Kreative Artikel zum Thema Nähen

Herausforderung Maßanzug

Ich habe mir vor einigen Monaten ein großes Projekt vorgenommen: Ich habe beschlossen, meinen ersten Maßanzug komplett ab der Schnitterstellung  zu fertigen.

An sich ist das meine tägliche Arbeit: Schnitte für Kleidung erstellen und diese dann zu nähen. Dass ein Maßanzug die Königsdisziplin der Schneiderei ist, wusste ich bereits vorher und so hat es mich nicht verwundert, dass ich Schritt für Schritt vor diverse Probleme gestellt wurde.

Schritt 1: Das Material

Natürlich habe ich den Anzug nicht für mich selbst gemacht. Hier muss auf die Wünsche des Kunden Rücksicht genommen werden. In meinem Fall durfte sich meine bessere Hälfte über einen Maßanzug freuen.

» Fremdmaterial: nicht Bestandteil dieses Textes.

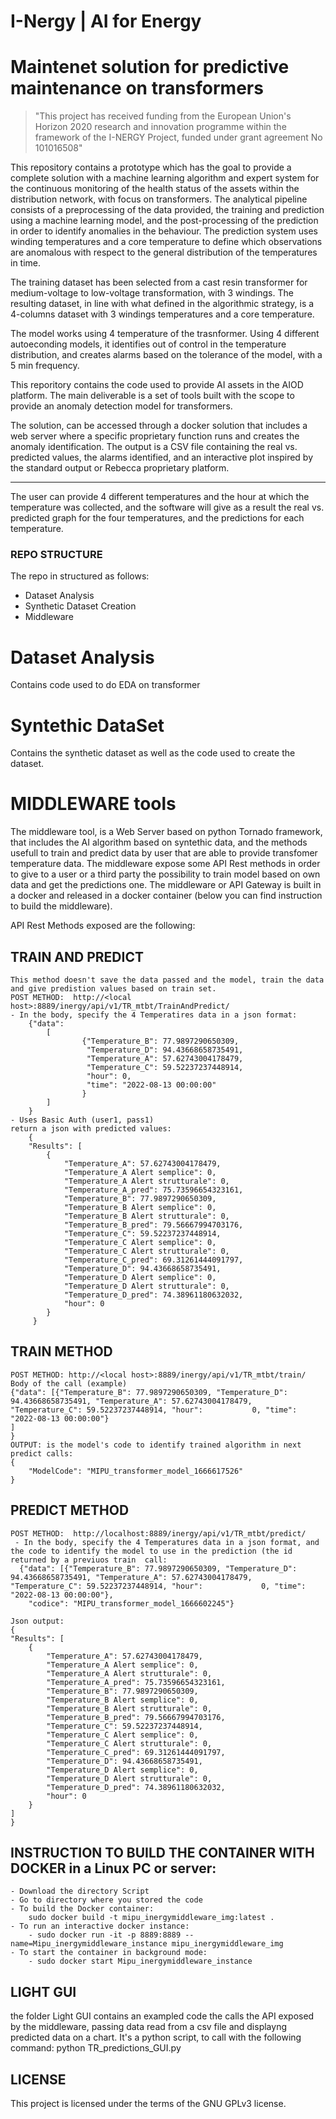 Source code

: # I-Nergy | AI for Energy
# Maintenet solution for predictive maintenance on transformers
> "This project has received funding from the European Union's Horizon 2020 research and innovation programme within the framework of the I-NERGY Project, funded under grant agreement No 101016508"
 
This repository contains a prototype which has the goal to provide a complete solution with a machine learning algorithm and expert system for the continuous monitoring of the health status of the assets within the distribution network, with focus on transformers. 
The analytical pipeline consists of a preprocessing of the data provided, the training and prediction using a machine learning model, and the post-processing of the prediction in order to identify anomalies in the behaviour.  The prediction system uses winding temperatures and a core temperature to define which observations are anomalous with respect to the general distribution of the temperatures in time.

The training dataset has been selected from a cast resin transformer for medium-voltage to low-voltage transformation, with 3 windings. The resulting dataset, in line with what defined in the algorithmic strategy, is a 4-columns dataset with 3 windings temperatures and a core temperature.

The model works using 4 temperature of the trasnformer. Using 4 different autoeconding models, it identifies out of control in the temperature distribution, and creates alarms based on the tolerance of the model, with a 5 min frequency.

This reporitory contains the code used to provide AI assets in the AIOD platform. 
The main deliverable is a set of tools built with the scope to provide an anomaly detection model for transformers. 

The solution, can be accessed through a docker solution that includes a web server where a specific proprietary function runs and creates the anomaly identification. The output is a CSV file containing the real vs. predicted values, the alarms identified, and an interactive plot inspired by the standard output or Rebecca proprietary platform.

_________________________________________________________________________________________

The user can provide 4 different temperatures and the hour at which the temperature was collected, and the software will give as a result the real vs. predicted graph for the four temperatures, and the predictions for each temperature.

### REPO STRUCTURE
The repo in structured as follows:
- Dataset Analysis
- Synthetic Dataset Creation
- Middleware
	
 # Dataset Analysis
 Contains code used to do EDA on transformer 
 
 # Syntethic DataSet
 Contains the synthetic dataset as well as the code used to create the dataset. 
        
# MIDDLEWARE tools

The middleware tool, is a Web Server based on python Tornado framework, that includes the AI algorithm  based on syntethic data, and the methods usefull to train and predict data by user that are able to provide transfomer temperature data.
The middleware expose some  API Rest methods in order to give to a user or a third party the possibility to train model based on own data and  get the predictions one.
The middleware or API Gateway is built in a docker and released in a docker container (below you can find instruction to build the middleware).

API Rest Methods exposed are the following:

## TRAIN AND PREDICT
    This method doesn't save the data passed and the model, train the data and give predistion values based on train set.
    POST METHOD:  http://<local host>:8889/inergy/api/v1/TR_mtbt/TrainAndPredict/
    - In the body, specify the 4 Temperatires data in a json format:
        {"data": 
            [
                    {"Temperature_B": 77.9897290650309, 
                     "Temperature_D": 94.43668658735491, 
                     "Temperature_A": 57.62743004178479, 
                     "Temperature_C": 59.52237237448914, 
                     "hour": 0, 
                     "time": "2022-08-13 00:00:00"
                    }
            ]
        }
    - Uses Basic Auth (user1, pass1)
    return a json with predicted values:
        {
        "Results": [
            {
                "Temperature_A": 57.62743004178479,
                "Temperature_A Alert semplice": 0,
                "Temperature_A Alert strutturale": 0,
                "Temperature_A_pred": 75.73596654323161,
                "Temperature_B": 77.9897290650309,
                "Temperature_B Alert semplice": 0,
                "Temperature_B Alert strutturale": 0,
                "Temperature_B_pred": 79.56667994703176,
                "Temperature_C": 59.52237237448914,
                "Temperature_C Alert semplice": 0,
                "Temperature_C Alert strutturale": 0,
                "Temperature_C_pred": 69.31261444091797,
                "Temperature_D": 94.43668658735491,
                "Temperature_D Alert semplice": 0,
                "Temperature_D Alert strutturale": 0,
                "Temperature_D_pred": 74.38961180632032,
                "hour": 0
            }
         }
## TRAIN METHOD 
    POST METHOD: http://<local host>:8889/inergy/api/v1/TR_mtbt/train/
    Body of the call (example)
    {"data": [{"Temperature_B": 77.9897290650309, "Temperature_D": 94.43668658735491, "Temperature_A": 57.62743004178479, "Temperature_C": 59.52237237448914, "hour": 			0, "time": "2022-08-13 00:00:00"}
	]
    }
    OUTPUT: is the model's code to identify trained algorithm in next predict calls:
	{
		"ModelCode": "MIPU_transformer_model_1666617526"
	}
    
## PREDICT METHOD
    POST METHOD:  http://localhost:8889/inergy/api/v1/TR_mtbt/predict/
     - In the body, specify the 4 Temperatures data in a json format, and the code to identify the model to use in the prediction (the id returned by a previuos train  call:
      {"data": [{"Temperature_B": 77.9897290650309, "Temperature_D": 94.43668658735491, "Temperature_A": 57.62743004178479, "Temperature_C": 59.52237237448914, "hour":             0, "time": "2022-08-13 00:00:00"}, 
        "codice": "MIPU_transformer_model_1666602245"}
    
    Json output:
    {
	"Results": [
		{
			"Temperature_A": 57.62743004178479,
			"Temperature_A Alert semplice": 0,
			"Temperature_A Alert strutturale": 0,
			"Temperature_A_pred": 75.73596654323161,
			"Temperature_B": 77.9897290650309,
			"Temperature_B Alert semplice": 0,
			"Temperature_B Alert strutturale": 0,
			"Temperature_B_pred": 79.56667994703176,
			"Temperature_C": 59.52237237448914,
			"Temperature_C Alert semplice": 0,
			"Temperature_C Alert strutturale": 0,
			"Temperature_C_pred": 69.31261444091797,
			"Temperature_D": 94.43668658735491,
			"Temperature_D Alert semplice": 0,
			"Temperature_D Alert strutturale": 0,
			"Temperature_D_pred": 74.38961180632032,
			"hour": 0
		}
	]
	}
    
## INSTRUCTION TO BUILD THE CONTAINER WITH DOCKER in a Linux PC or server:
	- Download the directory Script
	- Go to directory where you stored the code
	- To build the Docker container: 
		sudo docker build -t mipu_inergymiddleware_img:latest .
	- To run an interactive docker instance: 
		- sudo docker run -it -p 8889:8889 --name=Mipu_inergymiddleware_instance mipu_inergymiddleware_img
	- To start the container in background mode:
		- sudo docker start Mipu_inergymiddleware_instance


## LIGHT GUI
the folder Light GUI contains an exampled code the calls the API exposed by the middleware, passing data read from a csv file and displayng predicted data on a chart.
It's a python script, to call with the following command: python TR_predictions_GUI.py

## LICENSE

This project is licensed under the terms of the GNU GPLv3 license.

Glücklicherweise waren wir uns über die Farbe sofort einig. Ein kräftiges blau, nicht zu dunkel aber auch nicht zu knallig. So glücklich war ich über diese Wahl nach wochenlanger Suche dann aber doch nicht mehr. Tatsache ist: Schurwolle ist für einen Anzug das am angenehmsten zu verarbeitende und gleichzeitig aber auch optisch und für den Träger ansprechendste Material. Unglaublich, aber ich habe weder nach mehrmals stundelanger Suche im Internet, noch in diversen Stoffläden den passenden Stoff in der richtigen Farbe gefunden. Grau, Schwarz oder dunkelstes Dunkelblau wären kein Problem gewesen. Aber da ich mir dieses spezielle Blau in den Kopf gesetzt hatte, musste ich da durch. Schließlich haben Firmen wie „Boss“ o.a. den Stoff ja auch irgendwoher 😉 Ein Stoffladen hätte sogar einen passenden Stoff für mich bestellen können, der hätte aber 150€/lfm gekostet und das liegt dann doch etwas über meinem Budget. Also ging die Suche weiter. Nachdem ich den Besuch  auf dem Stoffmarkt in 100km Entfernung, mit einem Tagesausflug verbinden konnte, habe ich letztendlich die perfekte Farbe gefunden. Bei der Stoffart allerdings musste ich einen Kompromiss eingehen und stand nun vor der Aufgabe, einen Anzug aus relativ unflexiblem Baumwollstoff (100% CO) herzustellen.

Schritt 2: Die Schnitterstellung

Das Material war gekauft, das Maß genommen. Ein Vorläufer muss genäht werden. Die erste Anprobe mit dem Anzug aus Nesselstoff war schnell erledigt. Der Grundschnitt wird angepasst. Weiter geht’s mit der Schnitterstellung für den endgültigen Anzug. Ich habe Bücher, Videotutorials und Internetseiten gewälzt, bis ich mich endlich für die „Machart“ des Anzugs entscheiden konnte.

Möchte ich den Anzug komplett traditionell fertigen? Dann werde ich viiiiel Zeit damit verbringen Leinen- und Roßhaareinlagen per Hand miteinander und schließlich mit dem Oberstoff zu verbinden.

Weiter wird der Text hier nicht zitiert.